*** Block opens ***

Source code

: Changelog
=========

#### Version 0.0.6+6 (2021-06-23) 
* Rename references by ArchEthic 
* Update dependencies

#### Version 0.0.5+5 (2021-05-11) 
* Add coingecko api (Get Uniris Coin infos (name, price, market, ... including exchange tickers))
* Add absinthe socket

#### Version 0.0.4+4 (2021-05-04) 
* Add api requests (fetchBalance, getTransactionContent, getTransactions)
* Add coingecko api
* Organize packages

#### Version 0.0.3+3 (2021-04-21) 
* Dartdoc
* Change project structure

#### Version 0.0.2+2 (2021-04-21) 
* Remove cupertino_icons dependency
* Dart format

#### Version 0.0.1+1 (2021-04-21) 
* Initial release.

*** Block closes ***

• [Your task]:
The response should repeat the whole listing exactly.

• [Task result]:
Source code

: Changelog
=========

#### Version 0.0.6+6 (2021-06-23) 
* Rename references by ArchEthic 
* Update dependencies

#### Version 0.0.5+5 (2021-05-11) 
* Add coingecko api (Get Uniris Coin infos (name, price, market, ... including exchange tickers))
* Add absinthe socket

#### Version 0.0.4+4 (2021-05-04) 
* Add api requests (fetchBalance, getTransactionContent, getTransactions)
* Add coingecko api
* Organize packages

#### Version 0.0.3+3 (2021-04-21) 
* Dartdoc
* Change project structure

#### Version 0.0.2+2 (2021-04-21) 
* Remove cupertino_icons dependency
* Dart format

#### Version 0.0.1+1 (2021-04-21) 
* Initial release.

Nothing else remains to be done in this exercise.